4. Des fondements aux diverses traditions savantes
• Résurgence de la maladie démoniaque : incantations et charmes au sein du curriculum médical officiel
Les conceptions du corps, de la maladie et des traitements élaborées au début de l'empire vont imprégner durablement la médecine chinoise. Mais elles ne constituent pas un système définitivement clos. D'abord, à la fin des Han et au cours des Six Dynasties (220-589), lorsque s'effondrent l'empire et le confucianisme, le taoïsme et le bouddhisme font de plus en plus d'adeptes. L'idée que les maladies sont envoyées comme châtiments par des puissances divines sous la forme de démons épidémiques gagne du terrain.
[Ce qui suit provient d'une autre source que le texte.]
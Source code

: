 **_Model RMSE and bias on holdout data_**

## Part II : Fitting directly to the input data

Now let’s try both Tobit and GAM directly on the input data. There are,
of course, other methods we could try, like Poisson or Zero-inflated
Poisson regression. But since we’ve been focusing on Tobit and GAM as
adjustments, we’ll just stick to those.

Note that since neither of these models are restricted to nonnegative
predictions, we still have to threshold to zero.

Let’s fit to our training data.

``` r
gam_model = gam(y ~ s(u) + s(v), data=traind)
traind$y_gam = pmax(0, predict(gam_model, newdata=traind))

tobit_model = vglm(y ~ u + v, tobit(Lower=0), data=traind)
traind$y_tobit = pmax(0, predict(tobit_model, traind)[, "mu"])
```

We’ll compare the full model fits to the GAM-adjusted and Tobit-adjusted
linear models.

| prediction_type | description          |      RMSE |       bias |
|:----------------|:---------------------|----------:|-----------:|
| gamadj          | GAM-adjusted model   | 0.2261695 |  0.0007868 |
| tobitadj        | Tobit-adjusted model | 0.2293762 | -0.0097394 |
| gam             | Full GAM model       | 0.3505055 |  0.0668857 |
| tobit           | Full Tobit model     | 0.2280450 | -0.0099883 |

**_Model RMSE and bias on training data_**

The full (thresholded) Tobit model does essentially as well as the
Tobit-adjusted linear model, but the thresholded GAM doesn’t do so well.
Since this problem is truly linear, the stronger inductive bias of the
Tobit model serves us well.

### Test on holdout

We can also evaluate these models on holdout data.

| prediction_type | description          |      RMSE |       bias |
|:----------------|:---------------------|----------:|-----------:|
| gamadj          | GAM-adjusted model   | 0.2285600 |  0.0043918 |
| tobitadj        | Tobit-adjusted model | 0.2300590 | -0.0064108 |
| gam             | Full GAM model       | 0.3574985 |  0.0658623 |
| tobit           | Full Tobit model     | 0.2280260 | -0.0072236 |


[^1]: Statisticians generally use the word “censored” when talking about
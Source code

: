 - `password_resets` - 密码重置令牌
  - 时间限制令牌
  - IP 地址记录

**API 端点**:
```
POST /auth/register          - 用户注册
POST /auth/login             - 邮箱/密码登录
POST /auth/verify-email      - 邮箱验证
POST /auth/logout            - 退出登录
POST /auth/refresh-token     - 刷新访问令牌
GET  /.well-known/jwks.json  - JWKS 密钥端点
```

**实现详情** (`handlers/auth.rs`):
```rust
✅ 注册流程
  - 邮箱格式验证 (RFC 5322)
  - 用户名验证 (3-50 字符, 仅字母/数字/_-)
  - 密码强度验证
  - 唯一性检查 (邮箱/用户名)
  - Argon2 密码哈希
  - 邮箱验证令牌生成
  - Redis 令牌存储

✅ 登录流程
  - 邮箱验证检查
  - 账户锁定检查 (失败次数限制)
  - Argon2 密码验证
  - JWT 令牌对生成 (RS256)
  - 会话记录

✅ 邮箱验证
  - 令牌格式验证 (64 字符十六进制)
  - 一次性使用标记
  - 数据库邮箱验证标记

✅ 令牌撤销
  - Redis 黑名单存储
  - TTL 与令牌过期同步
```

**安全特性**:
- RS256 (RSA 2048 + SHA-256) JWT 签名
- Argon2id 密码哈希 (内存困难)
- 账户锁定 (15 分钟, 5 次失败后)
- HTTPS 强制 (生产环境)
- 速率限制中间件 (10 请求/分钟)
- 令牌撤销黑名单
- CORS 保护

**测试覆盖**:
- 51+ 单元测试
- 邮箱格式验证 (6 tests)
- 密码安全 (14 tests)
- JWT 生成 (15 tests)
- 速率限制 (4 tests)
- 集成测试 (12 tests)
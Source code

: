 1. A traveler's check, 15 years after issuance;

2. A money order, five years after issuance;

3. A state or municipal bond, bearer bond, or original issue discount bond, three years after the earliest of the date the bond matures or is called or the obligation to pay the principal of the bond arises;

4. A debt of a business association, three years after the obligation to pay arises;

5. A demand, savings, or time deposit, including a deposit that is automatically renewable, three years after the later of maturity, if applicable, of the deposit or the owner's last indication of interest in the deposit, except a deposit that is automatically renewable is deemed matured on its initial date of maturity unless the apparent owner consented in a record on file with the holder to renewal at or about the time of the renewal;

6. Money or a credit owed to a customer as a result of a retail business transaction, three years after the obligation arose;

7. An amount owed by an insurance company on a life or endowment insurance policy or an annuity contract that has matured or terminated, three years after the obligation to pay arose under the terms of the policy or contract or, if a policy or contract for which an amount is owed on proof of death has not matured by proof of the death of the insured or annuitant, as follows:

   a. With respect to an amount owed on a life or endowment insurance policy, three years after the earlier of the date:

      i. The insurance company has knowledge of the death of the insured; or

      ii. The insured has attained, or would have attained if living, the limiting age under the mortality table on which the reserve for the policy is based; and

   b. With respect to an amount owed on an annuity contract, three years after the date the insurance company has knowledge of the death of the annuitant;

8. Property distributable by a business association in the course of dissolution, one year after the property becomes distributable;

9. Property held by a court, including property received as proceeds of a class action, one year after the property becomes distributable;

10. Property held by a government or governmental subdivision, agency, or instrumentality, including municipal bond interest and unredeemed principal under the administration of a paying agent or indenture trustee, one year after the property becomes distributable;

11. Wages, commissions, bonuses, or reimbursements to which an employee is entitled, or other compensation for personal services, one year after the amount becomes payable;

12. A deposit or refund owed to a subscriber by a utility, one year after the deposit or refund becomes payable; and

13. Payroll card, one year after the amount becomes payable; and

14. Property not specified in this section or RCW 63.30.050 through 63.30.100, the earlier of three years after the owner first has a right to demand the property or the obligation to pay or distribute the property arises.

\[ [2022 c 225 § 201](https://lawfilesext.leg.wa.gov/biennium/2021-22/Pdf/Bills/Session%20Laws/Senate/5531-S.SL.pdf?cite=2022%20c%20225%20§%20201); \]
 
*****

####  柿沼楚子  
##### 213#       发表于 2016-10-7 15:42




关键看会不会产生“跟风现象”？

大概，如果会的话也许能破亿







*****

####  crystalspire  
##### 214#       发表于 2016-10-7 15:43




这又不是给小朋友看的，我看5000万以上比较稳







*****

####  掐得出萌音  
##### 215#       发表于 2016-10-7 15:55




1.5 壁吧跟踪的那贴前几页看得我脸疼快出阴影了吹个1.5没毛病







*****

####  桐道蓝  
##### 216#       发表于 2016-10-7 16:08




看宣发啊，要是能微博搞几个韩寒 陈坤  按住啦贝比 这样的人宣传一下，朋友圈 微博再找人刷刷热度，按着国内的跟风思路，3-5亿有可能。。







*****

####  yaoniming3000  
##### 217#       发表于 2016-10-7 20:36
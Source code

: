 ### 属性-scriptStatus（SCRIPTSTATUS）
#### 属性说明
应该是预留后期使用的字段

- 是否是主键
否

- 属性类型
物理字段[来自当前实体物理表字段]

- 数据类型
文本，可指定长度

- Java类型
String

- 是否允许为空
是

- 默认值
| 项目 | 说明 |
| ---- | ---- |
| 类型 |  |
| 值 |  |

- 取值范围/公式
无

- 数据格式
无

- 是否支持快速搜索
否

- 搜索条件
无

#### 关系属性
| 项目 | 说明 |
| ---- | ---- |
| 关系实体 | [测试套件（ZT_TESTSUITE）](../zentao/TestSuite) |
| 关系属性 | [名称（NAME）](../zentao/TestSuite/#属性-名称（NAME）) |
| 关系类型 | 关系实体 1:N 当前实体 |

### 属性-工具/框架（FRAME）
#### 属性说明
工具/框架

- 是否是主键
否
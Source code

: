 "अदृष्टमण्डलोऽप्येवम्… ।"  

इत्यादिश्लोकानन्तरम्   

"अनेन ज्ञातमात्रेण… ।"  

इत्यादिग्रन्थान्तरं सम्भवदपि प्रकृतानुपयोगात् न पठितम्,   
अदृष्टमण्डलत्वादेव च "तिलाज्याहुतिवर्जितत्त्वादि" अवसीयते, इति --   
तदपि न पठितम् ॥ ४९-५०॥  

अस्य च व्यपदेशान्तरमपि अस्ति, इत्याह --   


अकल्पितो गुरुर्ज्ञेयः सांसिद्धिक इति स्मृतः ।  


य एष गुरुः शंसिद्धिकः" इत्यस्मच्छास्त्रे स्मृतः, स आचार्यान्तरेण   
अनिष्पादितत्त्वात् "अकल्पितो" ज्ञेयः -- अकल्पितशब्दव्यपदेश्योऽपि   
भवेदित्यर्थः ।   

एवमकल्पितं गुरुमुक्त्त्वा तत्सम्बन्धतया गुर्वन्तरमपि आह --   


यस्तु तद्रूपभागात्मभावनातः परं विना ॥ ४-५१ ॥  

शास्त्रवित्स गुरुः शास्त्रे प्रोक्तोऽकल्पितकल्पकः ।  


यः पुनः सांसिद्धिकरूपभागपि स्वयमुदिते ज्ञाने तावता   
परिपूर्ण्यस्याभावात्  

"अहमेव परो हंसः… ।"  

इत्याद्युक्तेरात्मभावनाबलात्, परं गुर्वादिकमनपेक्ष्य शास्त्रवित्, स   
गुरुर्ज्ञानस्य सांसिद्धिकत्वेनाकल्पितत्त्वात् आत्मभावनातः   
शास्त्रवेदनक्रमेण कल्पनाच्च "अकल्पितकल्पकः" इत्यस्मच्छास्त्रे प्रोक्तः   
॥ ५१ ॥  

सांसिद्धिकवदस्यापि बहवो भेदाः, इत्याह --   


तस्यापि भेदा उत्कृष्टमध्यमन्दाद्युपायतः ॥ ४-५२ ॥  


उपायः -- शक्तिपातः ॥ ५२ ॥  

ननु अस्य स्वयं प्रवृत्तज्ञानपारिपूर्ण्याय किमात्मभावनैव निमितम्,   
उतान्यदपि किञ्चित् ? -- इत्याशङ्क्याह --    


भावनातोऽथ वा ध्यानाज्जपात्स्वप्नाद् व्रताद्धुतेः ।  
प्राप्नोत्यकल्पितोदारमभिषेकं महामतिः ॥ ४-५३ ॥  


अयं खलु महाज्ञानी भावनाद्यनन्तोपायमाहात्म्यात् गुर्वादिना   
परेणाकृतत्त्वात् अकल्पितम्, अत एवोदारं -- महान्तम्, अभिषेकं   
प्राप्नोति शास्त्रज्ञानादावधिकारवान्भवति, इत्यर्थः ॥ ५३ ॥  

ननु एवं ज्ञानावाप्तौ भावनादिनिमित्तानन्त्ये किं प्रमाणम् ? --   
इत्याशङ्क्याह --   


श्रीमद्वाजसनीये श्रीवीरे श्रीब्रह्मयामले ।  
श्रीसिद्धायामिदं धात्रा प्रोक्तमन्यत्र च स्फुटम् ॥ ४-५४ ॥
Ainsi refait surface la notion de maladie démoniaque et, avec elle, toutes les pratiques d'exorcisme, comme en témoigne par exemple le traité des Prescriptions valant mille pièces d'or de Sun Simiao (581-682), un médecin proche de la cour, qui réserve deux chapitres aux incantations. En fait, la suspicion de démons pathogènes perdure tout au long de l'histoire de la médecine. Les pratiques censées les dompter, charmes et incantations, sont par ailleurs hissées au rang de discipline officielle dans le cursus médical impérial défini par le Bureau impérial de médecine, depuis sa fondation sous la dynastie des Sui (581-618) jusqu'à la fin des Ming (1368-1644). Ainsi, l'émergence du paradigme Yin-Yang-Wuxing n'a pas mis un terme définitif au modèle explicatif divin qui, nous y reviendrons, sera, tout au long de l'histoire chinoise, au cœur de pratiques préventives et curatives extrêmement répandues.